◆ AIM OF THE TASK: If a line in the records below holds the string "android", count it; give only the total.

◆ DATA TO USE:
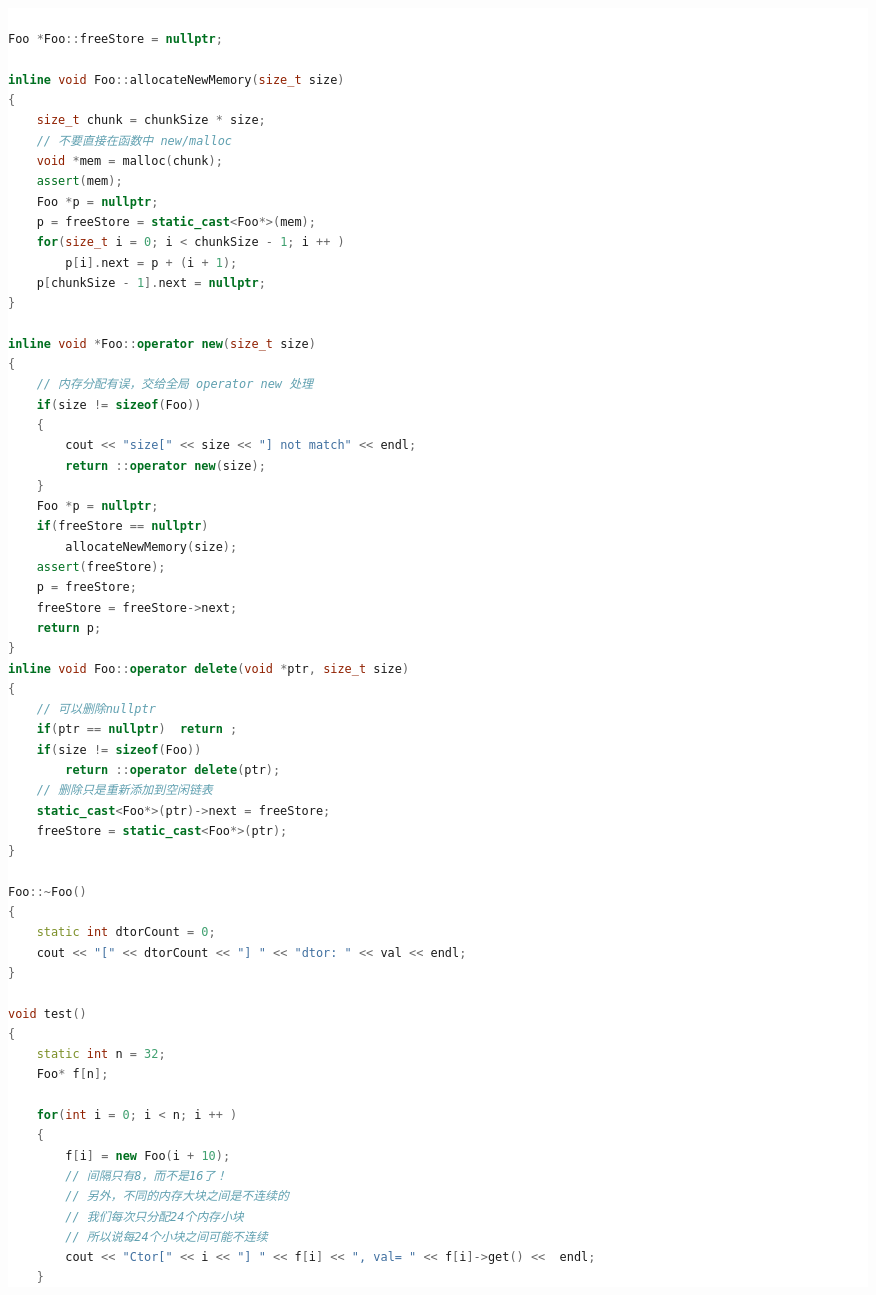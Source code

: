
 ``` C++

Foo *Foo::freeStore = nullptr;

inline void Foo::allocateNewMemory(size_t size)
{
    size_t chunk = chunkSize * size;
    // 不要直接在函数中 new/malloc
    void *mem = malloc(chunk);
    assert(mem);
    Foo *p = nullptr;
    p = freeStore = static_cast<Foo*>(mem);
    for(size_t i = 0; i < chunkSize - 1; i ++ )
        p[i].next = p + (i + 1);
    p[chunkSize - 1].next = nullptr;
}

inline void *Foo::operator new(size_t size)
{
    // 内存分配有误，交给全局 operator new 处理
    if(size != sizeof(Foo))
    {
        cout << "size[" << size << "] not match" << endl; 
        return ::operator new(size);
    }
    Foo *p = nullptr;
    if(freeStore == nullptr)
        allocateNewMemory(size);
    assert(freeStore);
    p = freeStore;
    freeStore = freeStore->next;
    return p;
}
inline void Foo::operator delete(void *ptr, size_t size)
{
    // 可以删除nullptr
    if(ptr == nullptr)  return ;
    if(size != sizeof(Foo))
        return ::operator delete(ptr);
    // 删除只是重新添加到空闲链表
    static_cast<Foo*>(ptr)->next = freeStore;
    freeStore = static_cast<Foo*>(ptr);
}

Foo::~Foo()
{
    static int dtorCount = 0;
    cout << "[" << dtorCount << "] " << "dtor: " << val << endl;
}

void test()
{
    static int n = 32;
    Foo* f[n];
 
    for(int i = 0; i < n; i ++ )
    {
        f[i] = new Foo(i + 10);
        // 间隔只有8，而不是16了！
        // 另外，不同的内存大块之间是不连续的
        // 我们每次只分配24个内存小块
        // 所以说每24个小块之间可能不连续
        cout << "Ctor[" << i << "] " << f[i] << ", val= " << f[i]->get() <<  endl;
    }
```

* * *

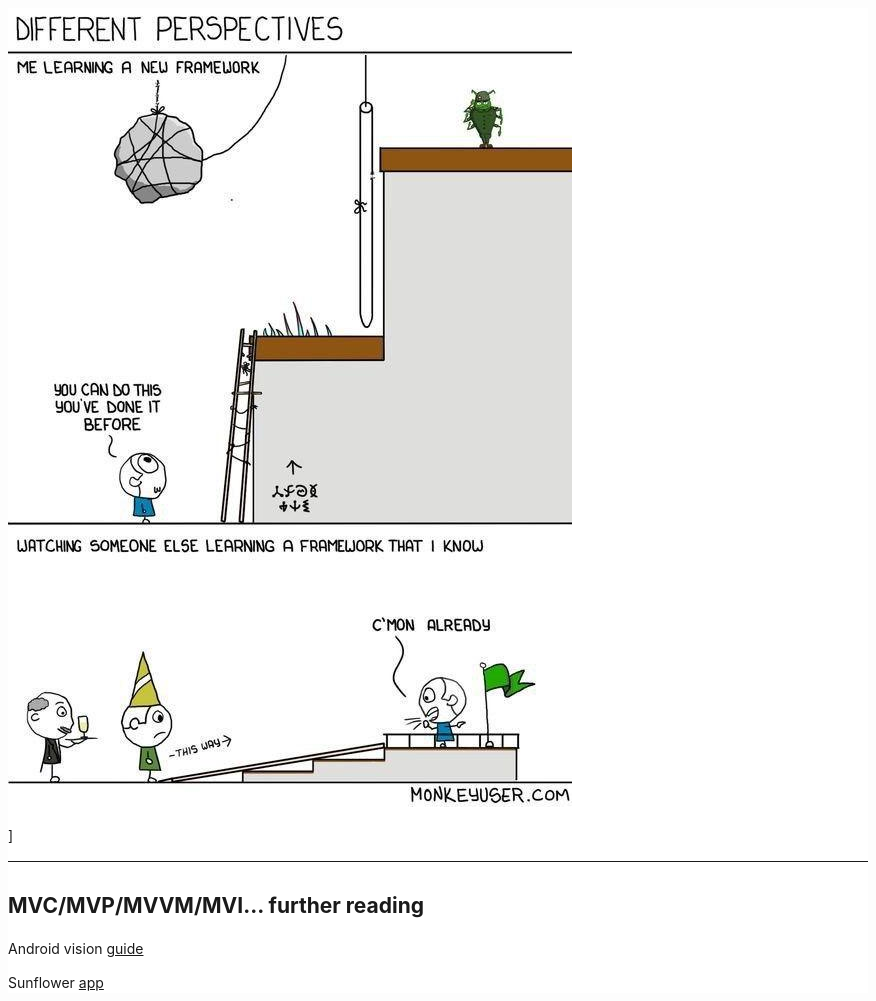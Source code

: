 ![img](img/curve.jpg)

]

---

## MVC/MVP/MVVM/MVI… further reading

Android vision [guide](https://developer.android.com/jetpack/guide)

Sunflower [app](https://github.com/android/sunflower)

◆ SOLUTION FOR THIS TASK: 2